An extremely common variety of potato in North America, the russet, russet burbank, or burbank potato is a principal crop in Idaho and hence is also often called the Idaho potato. This oval, slightly long potato has smooth or rough russet (brownish red) brown skin and numerous eyes; the flesh is pale but flavourful and floury, and so will make the perfect baked potato, though it's also good for mashed potatoes and french fries.
We owe this popular spud to the perseverance of horticulturalist Luther Burbank, who produced this variety from an Early Rose potato plant that he grew in his garden in 1872. Burbank had been watching the plant through the growing season because he wanted to use its single fruit to produce seedlings, but was perturbed to find that the fruit had disappeared.

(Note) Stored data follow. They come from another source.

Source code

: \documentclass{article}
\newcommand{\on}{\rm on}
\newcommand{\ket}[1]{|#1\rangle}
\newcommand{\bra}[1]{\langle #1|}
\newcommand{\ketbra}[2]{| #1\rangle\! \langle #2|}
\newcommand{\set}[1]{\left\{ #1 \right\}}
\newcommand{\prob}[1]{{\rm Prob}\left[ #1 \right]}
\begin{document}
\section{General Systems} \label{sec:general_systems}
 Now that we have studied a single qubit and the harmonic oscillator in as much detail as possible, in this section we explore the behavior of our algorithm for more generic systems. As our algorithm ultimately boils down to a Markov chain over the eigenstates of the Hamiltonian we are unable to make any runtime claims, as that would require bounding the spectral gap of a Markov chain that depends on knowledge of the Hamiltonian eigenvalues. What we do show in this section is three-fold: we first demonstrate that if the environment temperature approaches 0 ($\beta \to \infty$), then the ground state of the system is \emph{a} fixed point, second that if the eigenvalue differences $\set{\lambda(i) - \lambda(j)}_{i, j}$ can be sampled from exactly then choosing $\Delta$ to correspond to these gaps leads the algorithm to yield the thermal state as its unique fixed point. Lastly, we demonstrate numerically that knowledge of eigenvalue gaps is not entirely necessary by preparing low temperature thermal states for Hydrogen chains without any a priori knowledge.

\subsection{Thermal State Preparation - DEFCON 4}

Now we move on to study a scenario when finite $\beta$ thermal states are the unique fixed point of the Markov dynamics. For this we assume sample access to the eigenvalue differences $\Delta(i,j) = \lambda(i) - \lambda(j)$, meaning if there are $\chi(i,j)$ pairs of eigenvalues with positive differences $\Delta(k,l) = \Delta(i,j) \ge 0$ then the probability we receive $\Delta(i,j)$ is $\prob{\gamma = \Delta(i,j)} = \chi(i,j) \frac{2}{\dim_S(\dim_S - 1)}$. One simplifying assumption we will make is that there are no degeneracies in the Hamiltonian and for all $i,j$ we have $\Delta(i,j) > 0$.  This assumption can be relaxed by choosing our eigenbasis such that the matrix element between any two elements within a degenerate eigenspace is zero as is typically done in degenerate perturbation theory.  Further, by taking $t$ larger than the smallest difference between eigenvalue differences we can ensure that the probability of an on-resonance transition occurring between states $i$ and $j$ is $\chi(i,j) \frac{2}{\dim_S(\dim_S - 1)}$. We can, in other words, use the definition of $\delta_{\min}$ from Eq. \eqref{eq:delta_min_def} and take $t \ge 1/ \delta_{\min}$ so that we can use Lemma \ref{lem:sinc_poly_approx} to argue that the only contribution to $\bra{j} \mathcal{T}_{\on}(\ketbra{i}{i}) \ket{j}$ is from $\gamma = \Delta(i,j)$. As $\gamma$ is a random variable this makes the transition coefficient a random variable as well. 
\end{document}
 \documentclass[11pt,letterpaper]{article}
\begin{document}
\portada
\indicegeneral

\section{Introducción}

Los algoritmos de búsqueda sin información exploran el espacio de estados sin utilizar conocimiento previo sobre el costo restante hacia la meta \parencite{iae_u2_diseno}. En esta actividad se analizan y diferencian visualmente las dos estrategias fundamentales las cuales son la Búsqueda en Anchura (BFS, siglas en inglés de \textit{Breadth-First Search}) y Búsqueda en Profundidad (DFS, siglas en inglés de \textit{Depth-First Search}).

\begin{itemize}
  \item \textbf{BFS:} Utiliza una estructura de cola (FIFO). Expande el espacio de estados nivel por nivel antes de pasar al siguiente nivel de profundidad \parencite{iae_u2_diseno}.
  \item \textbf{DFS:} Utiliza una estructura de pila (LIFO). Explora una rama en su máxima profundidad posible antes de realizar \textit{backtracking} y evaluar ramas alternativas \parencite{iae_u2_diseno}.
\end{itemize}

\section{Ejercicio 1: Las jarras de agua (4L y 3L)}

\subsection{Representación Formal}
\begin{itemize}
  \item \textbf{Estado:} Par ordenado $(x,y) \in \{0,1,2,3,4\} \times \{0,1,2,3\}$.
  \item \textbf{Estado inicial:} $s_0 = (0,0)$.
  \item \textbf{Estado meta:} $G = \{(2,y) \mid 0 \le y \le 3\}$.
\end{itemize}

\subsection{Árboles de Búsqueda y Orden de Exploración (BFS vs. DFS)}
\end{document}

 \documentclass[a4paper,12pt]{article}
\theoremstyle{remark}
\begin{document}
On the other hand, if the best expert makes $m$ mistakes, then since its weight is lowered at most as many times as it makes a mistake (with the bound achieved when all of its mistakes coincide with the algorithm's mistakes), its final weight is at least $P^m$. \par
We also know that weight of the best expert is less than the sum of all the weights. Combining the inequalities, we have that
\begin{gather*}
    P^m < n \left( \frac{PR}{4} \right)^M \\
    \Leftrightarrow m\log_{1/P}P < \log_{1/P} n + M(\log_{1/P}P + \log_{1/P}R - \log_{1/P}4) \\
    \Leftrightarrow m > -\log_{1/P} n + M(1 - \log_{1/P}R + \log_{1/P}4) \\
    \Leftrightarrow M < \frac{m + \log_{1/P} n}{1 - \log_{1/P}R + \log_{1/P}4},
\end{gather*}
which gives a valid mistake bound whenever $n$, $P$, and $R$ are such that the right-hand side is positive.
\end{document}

He searched for it for some days and eventually found it; from this seedball he found 23 seeds and so grew 23 seedlings. He discovered that one of the seedlings yielded more and larger tubers than any he had yet grown, and so he tested the new variety, which proved itself in 1874. He sold a sample of his potato for $150 to one J.H. Gregory of Marblehead, Massachusetts, utilizing his profits to move to California with 10 tubers that Gregory had let him keep. In those days this variety was known as the burbank potato, and Burbank's original 10 spuds were the nuclear stock for the burbank variety grown across the American west coast.
Burbank's original tubers had smooth skins, but in 1914 Lou Sweet, a farmer in Colorado, discovered a mutation of the burbank which had a rough, reticulated skin. Though it was uglier, this new variety was more resistant to blight, so it soon spread across North America.
Russets are apparently the potato used to make McDonald's fries.